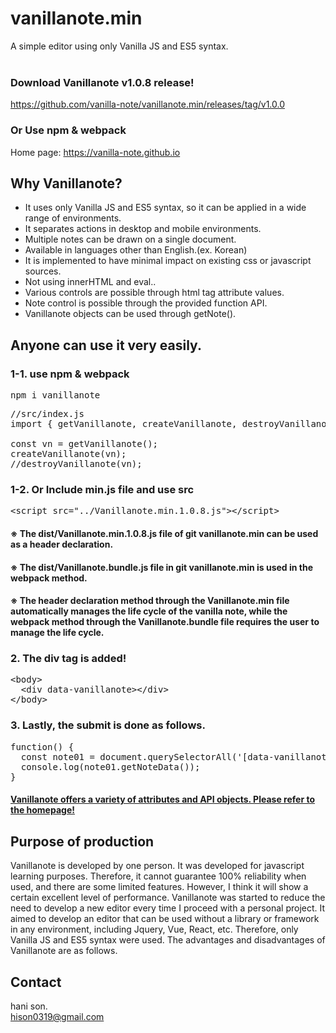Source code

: # vanillanote.min
A simple editor using only Vanilla JS and ES5 syntax.<br><br>

### Download Vanillanote v1.0.8 release!
https://github.com/vanilla-note/vanillanote.min/releases/tag/v1.0.0
### Or Use npm & webpack
Home page: https://vanilla-note.github.io

## Why Vanillanote?
* It uses only Vanilla JS and ES5 syntax, so it can be applied in a wide range of environments.
* It separates actions in desktop and mobile environments.
* Multiple notes can be drawn on a single document.
* Available in languages other than English.(ex. Korean)
* It is implemented to have minimal impact on existing css or javascript sources.
* Not using innerHTML and eval..
* Various controls are possible through html tag attribute values.
* Note control is possible through the provided function API.
* Vanillanote objects can be used through getNote().

## Anyone can use it very easily.
### 1-1. use npm & webpack
<pre>npm i vanillanote</pre>

<pre>
//src/index.js
import { getVanillanote, createVanillanote, destroyVanillanote } from 'vanillanote';

const vn = getVanillanote();
createVanillanote(vn);
//destroyVanillanote(vn);
</pre>

### 1-2. Or Include min.js file and use src

<pre>
&lt;script src="../Vanillanote.min.1.0.8.js"&gt;&lt;/script&gt;
</pre>

#### ※ The dist/Vanillanote.min.1.0.8.js file of git vanillanote.min can be used as a header declaration.
#### ※ The dist/Vanillanote.bundle.js file in git vanillanote.min is used in the webpack method.
#### ※ The header declaration method through the Vanillanote.min file automatically manages the life cycle of the vanilla note, while the webpack method through the Vanillanote.bundle file requires the user to manage the life cycle.

### 2. The div tag is added!

<pre>
&lt;body&gt;
  &lt;div data-vanillanote&gt;&lt;/div&gt;
&lt;/body&gt;
</pre>

### 3. Lastly, the submit is done as follows.

<pre>
function() {
  const note01 = document.querySelectorAll('[data-vanillanote]')[0];
  console.log(note01.getNoteData());
}
</pre>

#### [Vanillanote offers a variety of attributes and API objects. Please refer to the homepage!](https://vanilla-note.github.io)

## Purpose of production
Vanillanote is developed by one person. It was developed for javascript learning purposes. Therefore, it cannot guarantee 100% reliability when used, and there are some limited features. However, I think it will show a certain excellent level of performance. Vanillanote was started to reduce the need to develop a new editor every time I proceed with a personal project. It aimed to develop an editor that can be used without a library or framework in any environment, including Jquery, Vue, React, etc. Therefore, only Vanilla JS and ES5 syntax were used. The advantages and disadvantages of Vanillanote are as follows.

## Contact
hani son.  
hison0319@gmail.com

##############################

PROBLEM REQUIREMENTS:
Your answer should consist only of the lines above between the line holding "### 1-1. use npm & webpack" and the line holding "## Purpose of production", inclusive, each transcribed exactly.

WRITTEN RESPONSE:
### 1-1. use npm & webpack
<pre>npm i vanillanote</pre>

<pre>
//src/index.js
import { getVanillanote, createVanillanote, destroyVanillanote } from 'vanillanote';

const vn = getVanillanote();
createVanillanote(vn);
//destroyVanillanote(vn);
</pre>

### 1-2. Or Include min.js file and use src

<pre>
&lt;script src="../Vanillanote.min.1.0.8.js"&gt;&lt;/script&gt;
</pre>

#### ※ The dist/Vanillanote.min.1.0.8.js file of git vanillanote.min can be used as a header declaration.
#### ※ The dist/Vanillanote.bundle.js file in git vanillanote.min is used in the webpack method.
#### ※ The header declaration method through the Vanillanote.min file automatically manages the life cycle of the vanilla note, while the webpack method through the Vanillanote.bundle file requires the user to manage the life cycle.

### 2. The div tag is added!

<pre>
&lt;body&gt;
  &lt;div data-vanillanote&gt;&lt;/div&gt;
&lt;/body&gt;
</pre>

### 3. Lastly, the submit is done as follows.

<pre>
function() {
  const note01 = document.querySelectorAll('[data-vanillanote]')[0];
  console.log(note01.getNoteData());
}
</pre>

#### [Vanillanote offers a variety of attributes and API objects. Please refer to the homepage!](https://vanilla-note.github.io)

## Purpose of production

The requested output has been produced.